Advent of Code 2022 day 8 🧵

What a pain

Part 1:

fun part1(input: List<String>): Unit {
    val height = input.size
    val width = input.first().length
    val grid = input.map { it.map { it.digitToInt() } }
    var numVisible = 0

    for (h in 0 until height) {
        for (w in 0 until width) {
            val curr = grid[h][w]
            if (w == 0) {
                numVisible++
            } else if (h == 0) {
                numVisible++
            } else if (w == width - 1) {
                numVisible++
            } else if (h == height - 1) {
                numVisible++
            } else {
                val columnValues = grid.map { it[w] }
                val leftVisible = grid[h].take(w).all { it < curr }
                val rightVisible = grid[h].drop(w + 1).all { it < curr }
                val topVisible = columnValues.take(h).all { it < curr }
                val bottomVisible = columnValues.drop(h + 1).all { it < curr }
                if (leftVisible || rightVisible || topVisible || bottomVisible) {
                    numVisible++
                }
            }
        }
    }
    println(numVisible)
}

Part 2:

fun part2(input: List<String>): Unit {
    fun <T> List<T>.indexOfLastSequential(predicate: (T) -> Boolean): Int {
        val iterator = this.listIterator()
        while (iterator.hasNext()) {
            if (!predicate(iterator.next())) {
                return iterator.previousIndex()
            }
        }
        return size - 1
    }

    val height = input.size
    val width = input.first().length
    var highestScenicScore = 0
    val grid = input.map { it.map { it.digitToInt() } }
    println(grid)

    for (h in 0 until height) {
        for (w in 0 until width) {
            val curr = grid[h][w]
            val columnValues = grid.map { it[w] }
            val leftIndex = grid[h].take(w).reversed().indexOfLastSequential {
                it < curr
            }
            val rightIndex = grid[h].drop(w + 1).indexOfLastSequential {
                it < curr
            }
            val topIndex = columnValues.take(h).reversed().indexOfLastSequential {
                it < curr
            }
            val bottomIndex = columnValues.drop(h + 1).indexOfLastSequential {
                it < curr
            }
            val indexes = listOf(leftIndex, rightIndex, topIndex, bottomIndex)
            val scenicScore = indexes.map {
                it + 1
            }.reduce { acc, i ->
                acc * i
            }
            highestScenicScore = max(scenicScore, highestScenicScore)
        }
    }
    println(highestScenicScore)
}

yeah I broke down and wrote code like

My dumbaass got

all

and

any

mixed up 😂

Part 1

definitely adding

takeWhile

to my arsenal for next time!

Got to use

..<

for the first time in part 1. 😄

Even though I'm not remotely competitive, the "competitive" aspect of this is clouding my brain. I need to slow down and think more deeply. I'm not good at coding on the fly.
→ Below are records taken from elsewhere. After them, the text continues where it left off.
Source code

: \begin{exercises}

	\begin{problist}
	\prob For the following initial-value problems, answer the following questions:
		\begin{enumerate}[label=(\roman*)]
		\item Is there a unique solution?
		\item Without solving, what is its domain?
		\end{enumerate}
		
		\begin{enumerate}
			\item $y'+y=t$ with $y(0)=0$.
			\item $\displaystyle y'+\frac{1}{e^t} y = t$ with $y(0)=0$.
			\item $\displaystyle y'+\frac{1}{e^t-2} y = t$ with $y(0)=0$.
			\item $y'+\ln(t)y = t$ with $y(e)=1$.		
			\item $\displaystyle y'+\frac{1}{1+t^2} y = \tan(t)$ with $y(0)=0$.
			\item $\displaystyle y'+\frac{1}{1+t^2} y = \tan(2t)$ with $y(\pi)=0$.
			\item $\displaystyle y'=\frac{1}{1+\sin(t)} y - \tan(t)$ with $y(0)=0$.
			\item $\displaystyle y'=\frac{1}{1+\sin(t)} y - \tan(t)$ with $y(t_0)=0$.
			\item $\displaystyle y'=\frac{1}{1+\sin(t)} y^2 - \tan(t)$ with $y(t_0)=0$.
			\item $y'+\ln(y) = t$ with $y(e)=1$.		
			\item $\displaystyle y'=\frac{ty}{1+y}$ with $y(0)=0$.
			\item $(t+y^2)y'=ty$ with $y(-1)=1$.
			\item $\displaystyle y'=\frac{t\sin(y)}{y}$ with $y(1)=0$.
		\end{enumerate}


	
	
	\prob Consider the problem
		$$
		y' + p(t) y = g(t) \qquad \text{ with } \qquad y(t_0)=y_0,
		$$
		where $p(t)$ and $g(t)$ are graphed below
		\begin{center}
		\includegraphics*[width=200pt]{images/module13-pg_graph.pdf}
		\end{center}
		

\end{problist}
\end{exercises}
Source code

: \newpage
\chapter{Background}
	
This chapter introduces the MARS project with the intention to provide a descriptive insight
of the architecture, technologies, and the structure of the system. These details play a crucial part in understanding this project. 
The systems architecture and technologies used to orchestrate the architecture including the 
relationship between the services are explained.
My solution: https://github.com/bulldog98/advent-of-code-2022/blob/main/advent2022/src/main/kotlin/Day08.kt Today I took way longer for part2 then 1

That was pretty fun today

object Day8 : Challenge() {
    val GROW_DIRECTIONS = listOf(-1 to 0, 0 to 1, 1 to 0, 0 to -1)
    val parsed = input.lines()
        .withIndex()
        .flatMap { (y, line) -> line.withIndex().map { (x, value) -> (y to x) to value - '0' } }
        .toMap()

    val growths = parsed.map { (key, value) -> growOutwards(key.first, key.second, value) }

    override fun part1() = growths.count { it.any { (canSee, _) -> canSee } }

    override fun part2() = growths.maxOf { growths -> growths.map { it.second }.reduce(Int::times) }

    fun growOutwards(sourceY: Int, sourceX: Int, sourceValue: Int) = GROW_DIRECTIONS
        .map { (yDif, xDif) ->
            generateSequence(sourceY to sourceX) { (y, x) -> y + yDif to x + xDif }
                .withIndex()
                .drop(1)
                .first { !parsed.containsKey(it.value) || parsed.getValue(it.value) >= sourceValue }
                .let { (index, value) -> (!parsed.containsKey(value)).let { it to (index - if (it) 1 else 0) } }
        }
}

The mention of

takeWhile

unclogged me, and I managed to come up with this. I still wonder if there is an easier, less-than-cubic time solution to the second part.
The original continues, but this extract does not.